-- Opening Marker --

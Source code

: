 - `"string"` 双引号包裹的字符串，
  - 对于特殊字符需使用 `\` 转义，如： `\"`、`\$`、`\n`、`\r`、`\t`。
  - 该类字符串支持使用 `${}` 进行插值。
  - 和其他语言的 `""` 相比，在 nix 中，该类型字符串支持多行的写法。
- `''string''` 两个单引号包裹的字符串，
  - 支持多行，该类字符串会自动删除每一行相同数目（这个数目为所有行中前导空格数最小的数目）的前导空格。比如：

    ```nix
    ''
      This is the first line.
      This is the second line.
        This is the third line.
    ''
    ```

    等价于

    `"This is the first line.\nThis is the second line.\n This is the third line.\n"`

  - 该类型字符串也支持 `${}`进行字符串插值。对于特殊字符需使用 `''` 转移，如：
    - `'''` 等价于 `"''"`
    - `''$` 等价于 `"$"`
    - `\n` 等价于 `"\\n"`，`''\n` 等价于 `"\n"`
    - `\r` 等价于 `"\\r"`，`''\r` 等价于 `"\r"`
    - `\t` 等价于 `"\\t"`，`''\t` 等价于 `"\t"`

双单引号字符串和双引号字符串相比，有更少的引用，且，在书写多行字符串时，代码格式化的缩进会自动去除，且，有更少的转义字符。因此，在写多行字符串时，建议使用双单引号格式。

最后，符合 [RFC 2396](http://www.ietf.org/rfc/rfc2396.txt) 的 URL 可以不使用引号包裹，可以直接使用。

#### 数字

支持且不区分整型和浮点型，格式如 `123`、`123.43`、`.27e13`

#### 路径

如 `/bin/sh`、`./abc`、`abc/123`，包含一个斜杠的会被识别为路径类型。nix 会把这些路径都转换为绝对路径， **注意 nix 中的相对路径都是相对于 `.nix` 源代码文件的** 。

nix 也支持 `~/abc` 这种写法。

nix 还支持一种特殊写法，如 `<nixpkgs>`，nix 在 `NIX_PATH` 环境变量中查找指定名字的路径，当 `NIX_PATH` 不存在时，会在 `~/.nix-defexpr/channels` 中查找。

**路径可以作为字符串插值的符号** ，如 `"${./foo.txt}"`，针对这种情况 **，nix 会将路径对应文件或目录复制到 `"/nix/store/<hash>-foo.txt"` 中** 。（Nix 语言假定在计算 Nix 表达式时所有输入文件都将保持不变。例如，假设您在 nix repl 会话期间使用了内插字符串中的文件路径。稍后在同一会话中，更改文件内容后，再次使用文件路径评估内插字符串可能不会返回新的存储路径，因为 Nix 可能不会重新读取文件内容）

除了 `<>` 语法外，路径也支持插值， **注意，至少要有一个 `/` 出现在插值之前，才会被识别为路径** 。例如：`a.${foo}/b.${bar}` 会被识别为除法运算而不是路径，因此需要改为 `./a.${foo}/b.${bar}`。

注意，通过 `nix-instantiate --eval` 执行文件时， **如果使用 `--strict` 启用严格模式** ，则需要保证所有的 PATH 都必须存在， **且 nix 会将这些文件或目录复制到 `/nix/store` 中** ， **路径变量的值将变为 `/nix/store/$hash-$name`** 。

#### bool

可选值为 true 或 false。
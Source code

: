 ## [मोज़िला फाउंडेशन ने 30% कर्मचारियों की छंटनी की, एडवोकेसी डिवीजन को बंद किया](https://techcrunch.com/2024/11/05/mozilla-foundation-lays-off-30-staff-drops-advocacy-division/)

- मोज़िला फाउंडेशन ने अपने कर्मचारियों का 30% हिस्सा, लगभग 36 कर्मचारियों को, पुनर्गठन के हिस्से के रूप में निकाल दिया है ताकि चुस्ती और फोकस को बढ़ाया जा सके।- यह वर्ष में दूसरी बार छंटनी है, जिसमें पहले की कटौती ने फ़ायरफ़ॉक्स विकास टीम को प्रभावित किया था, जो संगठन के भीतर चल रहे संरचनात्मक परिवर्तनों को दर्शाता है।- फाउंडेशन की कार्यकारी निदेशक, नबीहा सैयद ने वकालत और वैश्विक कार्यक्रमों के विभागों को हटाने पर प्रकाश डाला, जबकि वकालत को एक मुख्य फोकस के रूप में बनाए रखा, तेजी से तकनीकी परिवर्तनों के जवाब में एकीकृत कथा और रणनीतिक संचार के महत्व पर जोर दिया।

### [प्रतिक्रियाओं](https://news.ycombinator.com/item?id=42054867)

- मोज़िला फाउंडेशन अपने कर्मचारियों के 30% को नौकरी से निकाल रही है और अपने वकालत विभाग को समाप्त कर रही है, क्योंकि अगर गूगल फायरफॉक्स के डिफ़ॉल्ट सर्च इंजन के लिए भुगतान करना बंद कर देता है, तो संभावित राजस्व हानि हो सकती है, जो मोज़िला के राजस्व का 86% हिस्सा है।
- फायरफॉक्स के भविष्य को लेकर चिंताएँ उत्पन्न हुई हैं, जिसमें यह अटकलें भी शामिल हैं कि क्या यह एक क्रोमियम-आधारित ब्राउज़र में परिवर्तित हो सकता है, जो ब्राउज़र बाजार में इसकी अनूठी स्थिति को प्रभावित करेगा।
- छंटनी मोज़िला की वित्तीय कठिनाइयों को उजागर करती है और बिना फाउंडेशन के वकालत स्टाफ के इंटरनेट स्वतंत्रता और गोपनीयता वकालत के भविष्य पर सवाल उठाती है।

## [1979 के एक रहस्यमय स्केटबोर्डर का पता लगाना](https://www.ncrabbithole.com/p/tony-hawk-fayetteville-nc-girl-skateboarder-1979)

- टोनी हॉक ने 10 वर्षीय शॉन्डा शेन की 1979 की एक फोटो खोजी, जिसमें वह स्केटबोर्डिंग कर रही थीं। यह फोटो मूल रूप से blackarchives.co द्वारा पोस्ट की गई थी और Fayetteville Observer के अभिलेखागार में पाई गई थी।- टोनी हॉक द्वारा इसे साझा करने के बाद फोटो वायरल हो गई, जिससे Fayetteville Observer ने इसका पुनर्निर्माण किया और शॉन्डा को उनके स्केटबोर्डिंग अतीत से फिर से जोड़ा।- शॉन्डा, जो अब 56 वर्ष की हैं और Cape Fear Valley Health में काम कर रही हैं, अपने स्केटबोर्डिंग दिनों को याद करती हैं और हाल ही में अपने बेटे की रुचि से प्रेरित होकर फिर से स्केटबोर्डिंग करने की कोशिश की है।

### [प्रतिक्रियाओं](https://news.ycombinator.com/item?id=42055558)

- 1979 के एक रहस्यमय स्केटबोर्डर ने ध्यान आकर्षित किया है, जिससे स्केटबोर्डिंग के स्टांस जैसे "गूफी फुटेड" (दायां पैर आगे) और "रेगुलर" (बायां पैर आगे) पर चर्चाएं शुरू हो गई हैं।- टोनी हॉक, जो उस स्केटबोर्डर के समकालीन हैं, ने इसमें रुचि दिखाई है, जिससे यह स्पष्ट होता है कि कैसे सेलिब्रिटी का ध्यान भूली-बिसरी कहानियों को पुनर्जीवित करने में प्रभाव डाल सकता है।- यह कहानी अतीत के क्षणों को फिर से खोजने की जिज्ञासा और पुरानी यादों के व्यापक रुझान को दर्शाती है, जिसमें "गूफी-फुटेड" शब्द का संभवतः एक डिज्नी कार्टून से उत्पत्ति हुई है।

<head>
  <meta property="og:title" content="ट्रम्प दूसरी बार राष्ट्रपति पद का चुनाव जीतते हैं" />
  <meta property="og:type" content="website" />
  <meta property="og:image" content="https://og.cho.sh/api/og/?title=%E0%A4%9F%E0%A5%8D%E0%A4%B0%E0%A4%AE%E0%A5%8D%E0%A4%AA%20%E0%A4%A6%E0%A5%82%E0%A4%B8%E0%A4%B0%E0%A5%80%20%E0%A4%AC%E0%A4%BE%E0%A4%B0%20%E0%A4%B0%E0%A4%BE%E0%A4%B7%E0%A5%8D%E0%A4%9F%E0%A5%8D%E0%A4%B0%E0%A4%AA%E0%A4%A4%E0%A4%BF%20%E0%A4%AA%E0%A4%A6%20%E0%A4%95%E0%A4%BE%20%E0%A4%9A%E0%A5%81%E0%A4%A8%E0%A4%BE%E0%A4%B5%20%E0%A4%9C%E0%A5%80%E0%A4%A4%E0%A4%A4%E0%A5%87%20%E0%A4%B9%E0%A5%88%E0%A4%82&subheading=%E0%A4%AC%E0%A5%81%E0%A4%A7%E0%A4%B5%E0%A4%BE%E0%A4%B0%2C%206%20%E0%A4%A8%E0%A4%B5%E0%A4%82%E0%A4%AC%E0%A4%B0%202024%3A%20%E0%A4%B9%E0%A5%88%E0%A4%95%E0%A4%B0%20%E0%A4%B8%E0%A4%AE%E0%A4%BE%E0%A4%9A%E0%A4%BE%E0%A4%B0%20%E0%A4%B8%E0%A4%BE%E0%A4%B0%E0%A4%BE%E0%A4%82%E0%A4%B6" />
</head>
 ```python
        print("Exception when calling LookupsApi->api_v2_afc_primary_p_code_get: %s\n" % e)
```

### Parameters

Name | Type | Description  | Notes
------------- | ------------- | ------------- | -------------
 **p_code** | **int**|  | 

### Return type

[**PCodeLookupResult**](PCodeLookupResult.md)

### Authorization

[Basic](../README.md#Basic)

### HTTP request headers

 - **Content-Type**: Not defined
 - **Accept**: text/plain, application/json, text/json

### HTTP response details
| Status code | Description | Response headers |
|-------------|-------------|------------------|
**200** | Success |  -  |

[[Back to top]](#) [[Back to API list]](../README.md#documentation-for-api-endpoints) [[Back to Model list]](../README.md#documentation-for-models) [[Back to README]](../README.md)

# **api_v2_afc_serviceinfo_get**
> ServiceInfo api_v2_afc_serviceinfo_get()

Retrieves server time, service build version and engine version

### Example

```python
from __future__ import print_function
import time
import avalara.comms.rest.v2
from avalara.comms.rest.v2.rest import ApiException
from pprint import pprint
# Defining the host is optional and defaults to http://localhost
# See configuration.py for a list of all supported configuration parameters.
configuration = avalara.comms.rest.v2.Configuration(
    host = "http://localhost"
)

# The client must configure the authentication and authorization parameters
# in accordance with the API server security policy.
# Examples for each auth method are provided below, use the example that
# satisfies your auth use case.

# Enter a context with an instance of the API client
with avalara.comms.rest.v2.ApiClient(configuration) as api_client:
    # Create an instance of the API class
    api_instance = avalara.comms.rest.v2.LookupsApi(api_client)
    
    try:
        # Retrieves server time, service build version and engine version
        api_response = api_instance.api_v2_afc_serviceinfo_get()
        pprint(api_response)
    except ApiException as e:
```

-- Closing Marker --

→ Aim of the task: How many lines of these entries contain "news"? Answer with the number and nothing else.

→ Your solution: 2